On a funnier note, the drummer of Noisy Crush, a local grunge band from Tawau, Sabah, was playing cupid and tried to match me up with their guitarist. Seriously kid? He's 19 for the sake of God! Hahahaha. But I had a good laugh chatting with them especially Mr. Cupid himself who is 20 years old. Crazy lad. But I had a good laugh. Haha. Oh gosh I really envy their young age. I'm turning 30 in less than 3 years from now. I'm single. Not sure if I'm available. I have no prospect. What happens next? Am I gonna get married with a younger guy at the age of 32 just like Faezah? Or with one of my exes? (No, not Nasik please). Or with someone totally new? Or am I gonna stay a spinster for the rest of my life?

Sunday, October 28, 2012

Smitten

He gave me a prank call last night. It feels like forever since I heard his laughter. Auwwwwwwwwwww cuteeeeeeeeeeeeeeeee......... I am totally SMITTEN.

Saturday, October 27, 2012

Connecting the Dots

It's 3.30am and I'm still up. Can't believe that I spent Hari Raya Haji entirely alone. Gah. It was my own fault. Terlepas pandang tarikh Raya Haji. Zzz... Well, there's always a first time in everything right. It wasn't so bad after all. I guess I don't really mind having to spend time alone nowadays. I'm used to it. And the feeling of not having to rely on other people emotionally and physically, the feeling of enjoying my own company, is just great! I'm so happy that I've reached that phase in my life where I don't mind being a solitary soul, y'know, the phase where I don't even give a damn about my cellphone anymore, about whether or not I cross someone else's mind, about whether or not that person whom I'm having a huge huge huge crush on would text or call. Although, I must admit that I do check my phone occasionally in case he texted or called, but I don't really mind if he didn't. It used to make me feel so down, but I am no longer that girl.

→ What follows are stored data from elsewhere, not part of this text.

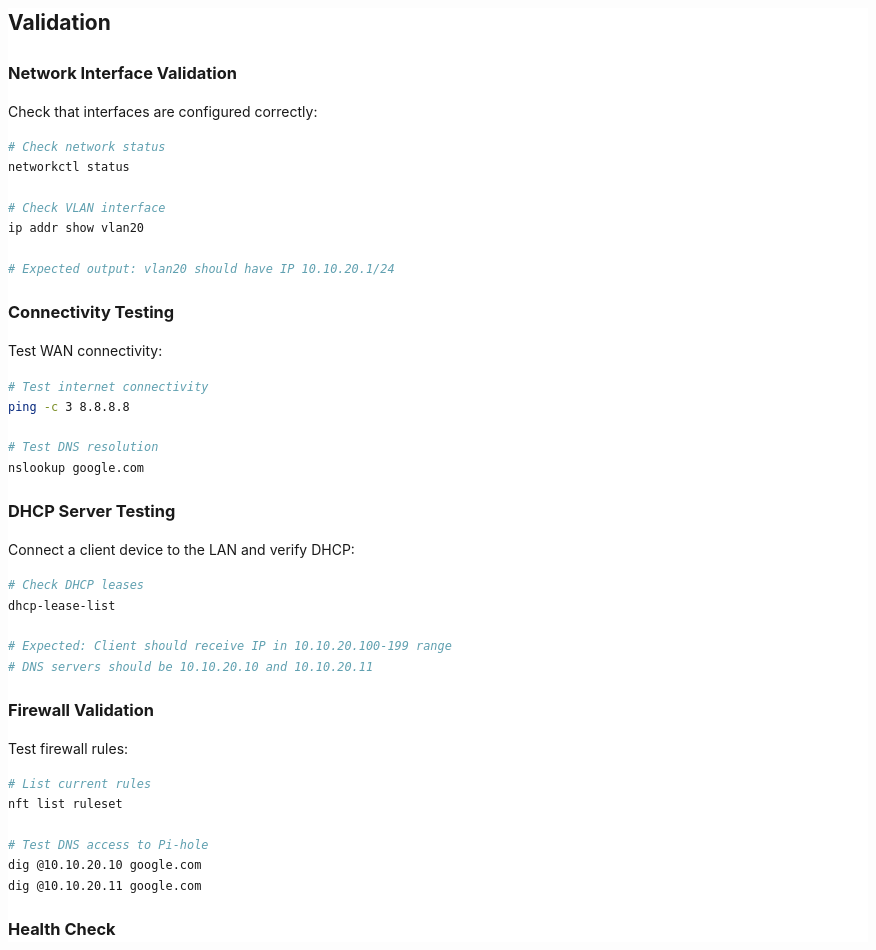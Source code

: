 ## Validation

### Network Interface Validation

Check that interfaces are configured correctly:

```bash
# Check network status
networkctl status

# Check VLAN interface
ip addr show vlan20

# Expected output: vlan20 should have IP 10.10.20.1/24
```

### Connectivity Testing

Test WAN connectivity:

```bash
# Test internet connectivity
ping -c 3 8.8.8.8

# Test DNS resolution
nslookup google.com
```

### DHCP Server Testing

Connect a client device to the LAN and verify DHCP:

```bash
# Check DHCP leases
dhcp-lease-list

# Expected: Client should receive IP in 10.10.20.100-199 range
# DNS servers should be 10.10.20.10 and 10.10.20.11
```

### Firewall Validation

Test firewall rules:

```bash
# List current rules
nft list ruleset

# Test DNS access to Pi-hole
dig @10.10.20.10 google.com
dig @10.10.20.11 google.com
```

### Health Check
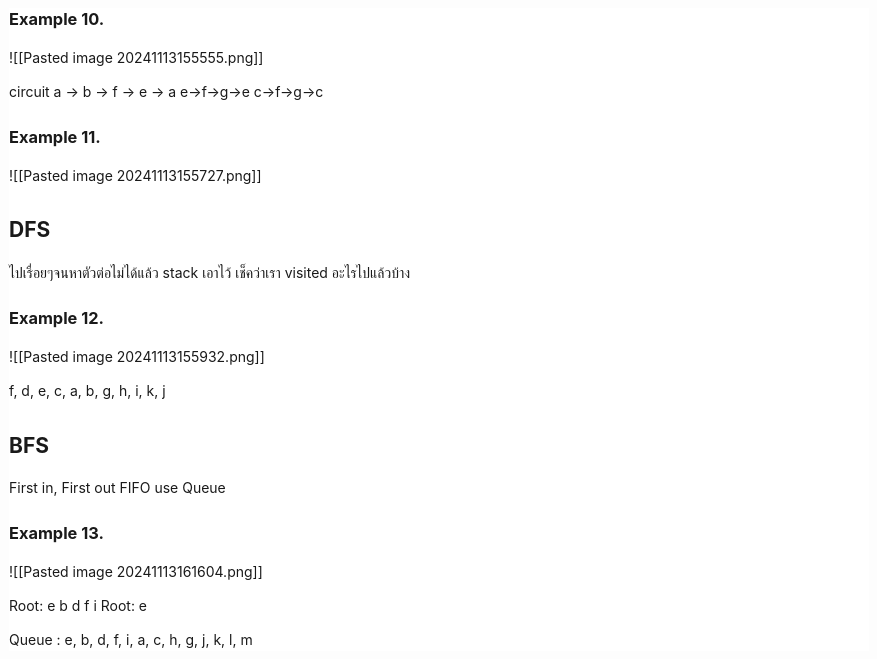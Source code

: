 ### Example 10.

![[Pasted image 20241113155555.png]]

circuit a → b → f → e → a
e→f→g→e
c→f→g→c

### Example 11.

![[Pasted image 20241113155727.png]]

## DFS

ไปเรื่อยๆจนหาตัวต่อไม่ได้แล้ว
stack เอาไว้ เช็คว่าเรา visited อะไรไปแล้วบ้าง

### Example 12.

![[Pasted image 20241113155932.png]]

f, d, e, c, a, b, g, h, i, k, j
## BFS

First in, First out
FIFO
use Queue

### Example 13.

![[Pasted image 20241113161604.png]]

Root: e b d f i
Root: e

Queue : e, b, d, f, i, a, c, h, g, j, k, l, m
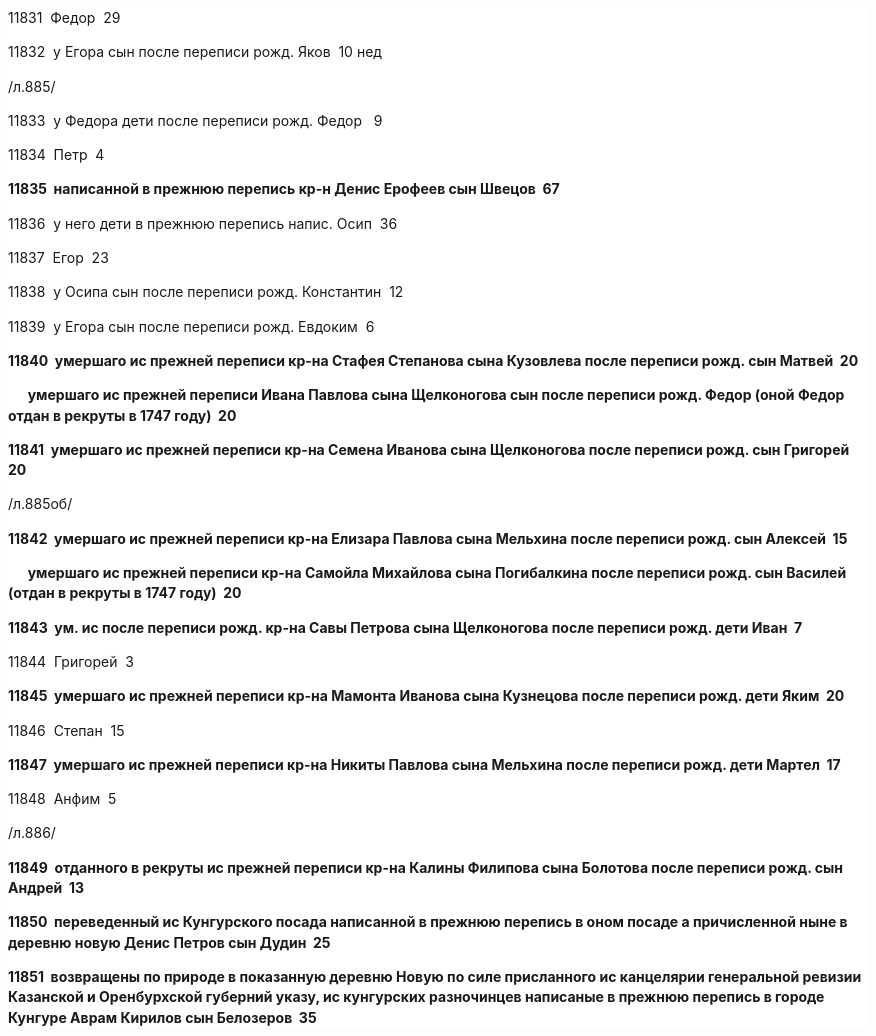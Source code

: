 11831  Федор  29

11832  у Егора сын после переписи рожд. Яков  10 нед

/л.885/

11833  у Федора дети после переписи рожд. Федор   9

11834  Петр  4

**11835  написанной в прежнюю перепись кр-н Денис Ерофеев сын Швецов  67**

11836  у него дети в прежнюю перепись напис. Осип  36

11837  Егор  23

11838  у Осипа сын после переписи рожд. Константин  12

11839  у Егора сын после переписи рожд. Евдоким  6

**11840  умершаго ис прежней переписи кр-на Стафея Степанова сына Кузовлева после переписи рожд. сын Матвей  20**

     **умершаго ис прежней переписи Ивана Павлова сына Щелконогова сын после переписи рожд. Федор (оной Федор отдан в рекруты в 1747 году)  20**

**11841  умершаго ис прежней переписи кр-на Семена Иванова сына Щелконогова после переписи рожд. сын Григорей  20**

/л.885об/

**11842  умершаго ис прежней переписи кр-на Елизара Павлова сына Мельхина после переписи рожд. сын Алексей  15**

     **умершаго ис прежней переписи кр-на Самойла Михайлова сына Погибалкина после переписи рожд. сын Василей (отдан в рекруты в 1747 году)  20**

**11843  ум. ис после переписи рожд. кр-на Савы Петрова сына Щелконогова после переписи рожд. дети Иван  7**

11844  Григорей  3

**11845  умершаго ис прежней переписи кр-на Мамонта Иванова сына Кузнецова после переписи рожд. дети Яким  20**

11846  Степан  15

**11847  умершаго ис прежней переписи кр-на Никиты Павлова сына Мельхина после переписи рожд. дети Мартел  17**

11848  Анфим  5

/л.886/

**11849  отданного в рекруты ис прежней переписи кр-на Калины Филипова сына Болотова после переписи рожд. сын Андрей  13**

**11850  переведенный ис Кунгурского посада написанной в прежнюю перепись в оном посаде а причисленной ныне в деревню новую Денис Петров сын Дудин  25**

**11851  возвращены по природе в показанную деревню Новую по силе присланного ис канцелярии генеральной ревизии Казанской и Оренбурхской губерний указу, ис кунгурских разночинцев написаные в прежнюю перепись в городе Кунгуре Аврам Кирилов сын Белозеров  35**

Today, I read a stranger's blog. (Apa juga mo heran kan zaman sekarang ni strangers read about strangers. It happens everyday haha). But this particular stranger is no stranger to the guy whom I'm having the world's biggest crush on. It's crazy y'know, it's crazy how what she wrote years ago could make so much sense to me because it's exactly what's happening to me now, it's exactly the situation I'm in right now. I could relate so much. I don't know if I have anything in common with her, but one thing for sure, we felt (in my case, both felt and feel) the same way for the same guy. The only difference is the time frame. Whereas she was "long-term", I was "short-term". To be exact, I was "never-term" or you could also put it as "almost-term". He's the type of guy who girls fall for y'know, he's the type of guy who girls regret leaving, he's the type of guy who girls remember for the rest of their lives. I am one of those girls.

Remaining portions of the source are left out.